Monday, June 06, 2005

just finished a mini lit essay for Jia's poem on current currants. check it out! it's under 'take your pick'

i sit here staring at the moniter
eyes dazed
mouth agog
it's nearly 3 hours
but i am still hynotised

dazzling screen
blaring stereo
busily smsing
begging testimonials for my friendster

bare my soul on my blog

it's all part of my cliched life

stranded-
3:57 AM


Saturday, June 04, 2005

i thought i'll just post my personal statement that I am going to use for the jc's apllications here.



------------------

When I started studying in SMSS, God, Jesus and the Christian faith has been introduced to me. I was bewildered initially as I was a non-Christian but it is a meaningful experience. I listened intently during these sessions to learn more about Christianity and even debated with my friends on God’s existence.

I became more reflective and questioning in the process. My reasoning skills also improved greatly during those heated debates. Moreover, I went on to discover the thinkers’ world (philosophy) which I now regard as the pinnacle of human thought. Though, I still remain an agnostic but I have become open minded and respectful towards others’ beliefs and faith.

Being a member of the school choir has been unforgettable experience. There is an incredible feeling of unity as everyone harmonizes together to achieve the perfect sound. The discipline required to stand and sing continuously for 4 hours has also improved my patience by leaps and bounds.

Not only did I gain self confidence and got rid of my mentality of being afraid to sing out loud, I also realized that I could influence others with the change in me. This was important when I took on the role as a committee member and had to deal with choir members who had a negative attitude towards choir.

However my passion for dance was cut short due to the tremendous stress I was facing from juggling many activities. Thus I felt a necessary sacrifice had to be made to allow me to participate in whatever I undertake wholeheartedly.

Indeed it has proven to be the right decision as I gained valuable lessons as a Prefect and Youth Councillor (Northwest CDC) by learning how to be diplomatic and facing adversity optimistically. Belonging to the pioneer group of Dots Inc* has also enabled me to multi task efficiently and become more innovative.

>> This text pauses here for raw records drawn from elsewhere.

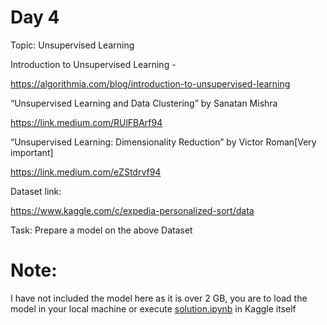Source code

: # Day 4

Topic: Unsupervised Learning

Introduction to Unsupervised Learning -

https://algorithmia.com/blog/introduction-to-unsupervised-learning

“Unsupervised Learning and Data Clustering” by Sanatan Mishra 

https://link.medium.com/RUlFBArf94

“Unsupervised Learning: Dimensionality Reduction” by Victor Roman[Very important]

https://link.medium.com/eZStdrvf94

Dataset link: 

https://www.kaggle.com/c/expedia-personalized-sort/data

Task: Prepare a model on the above Dataset

# Note:

I have not included the model here as it is over 2 GB, you are to load the model in your local machine or execute [solution.ipynb](https://github.com/Rishit-dagli/10-Days-of-ML/Day%204/solution.ipynb) in Kaggle itself
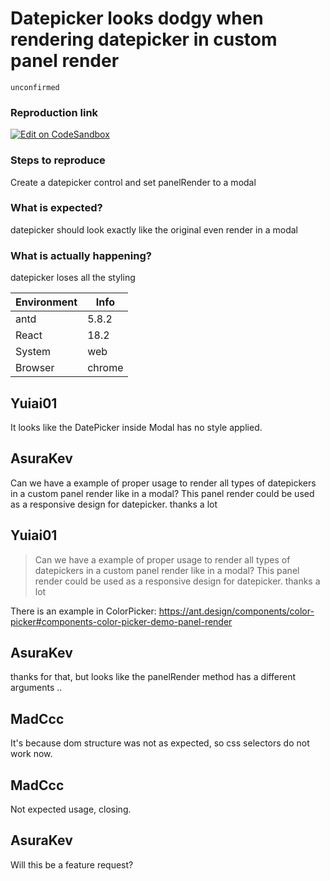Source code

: # Datepicker looks dodgy when rendering datepicker in custom panel render

`unconfirmed`

### Reproduction link

[![Edit on CodeSandbox](https://codesandbox.io/static/img/play-codesandbox.svg)](https://codesandbox.io/s/basic-antd-5-8-2-forked-j5qp5h)

### Steps to reproduce

Create a datepicker control and set panelRender to a modal

### What is expected?

datepicker should look exactly like the original even render in a modal

### What is actually happening?

datepicker loses all the styling

| Environment | Info   |
| ----------- | ------ |
| antd        | 5.8.2  |
| React       | 18.2   |
| System      | web    |
| Browser     | chrome |

<!-- generated by ant-design-issue-helper. DO NOT REMOVE -->

## Yuiai01

It looks like the DatePicker inside Modal has no style applied.

## AsuraKev

Can we have a example of proper usage to render all types of datepickers in a custom panel render like in a modal? This panel render could be used as a responsive design for datepicker. thanks a lot

## Yuiai01

> Can we have a example of proper usage to render all types of datepickers in a custom panel render like in a modal? This panel render could be used as a responsive design for datepicker. thanks a lot

There is an example in ColorPicker: https://ant.design/components/color-picker#components-color-picker-demo-panel-render

## AsuraKev

thanks for that, but looks like the panelRender method has a different arguments ..

## MadCcc

It's because dom structure was not as expected, so css selectors do not work now.

## MadCcc

Not expected usage, closing.

## AsuraKev

Will this be a feature request?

Socrates once said, “One thing I only know is that I know nothing”. In our ever-changing society this is evident, what I know now might be obsolete in fifty years time. Equipped with my various experiences and interests, I believe that it will allow me to be adaptable, realistic and humble in future, in order to face whatever challenges that I might come upon.

------------




Give me your comments, please? :P

stranded-
8:30 PM




something is wrong!!!

stranded-
2:02 AM


Friday, June 03, 2005

the weekend is here!

got a haircut yesterday. now, i look like a little boy :( and it's not helping that my mum claims that if i wasn't so tall (i'm not tall. it's just i'm taller than her and the older generations of asians, perhaps.) i could pass off as a 10 year old kid :
anyways went out with my mum yesterday, bought stationary and sourced for school shoes since i have a humongous gaping hole at the corner of my present pair. due to the steep prices over here, i have decided that i'm going to get my shoes in m'sia.haha. i'm so happy ! i want to go to m'sia! quick quick! :) i seriously need a break. the residue of chinese idioms and whatsnot is still lingering in my mind..:(

another point, is that i have to finish so much stuff this weekend!
let's see:

1. finish the jc's applications
( there is still a photo to take and the personal statement thing to write.sighs!)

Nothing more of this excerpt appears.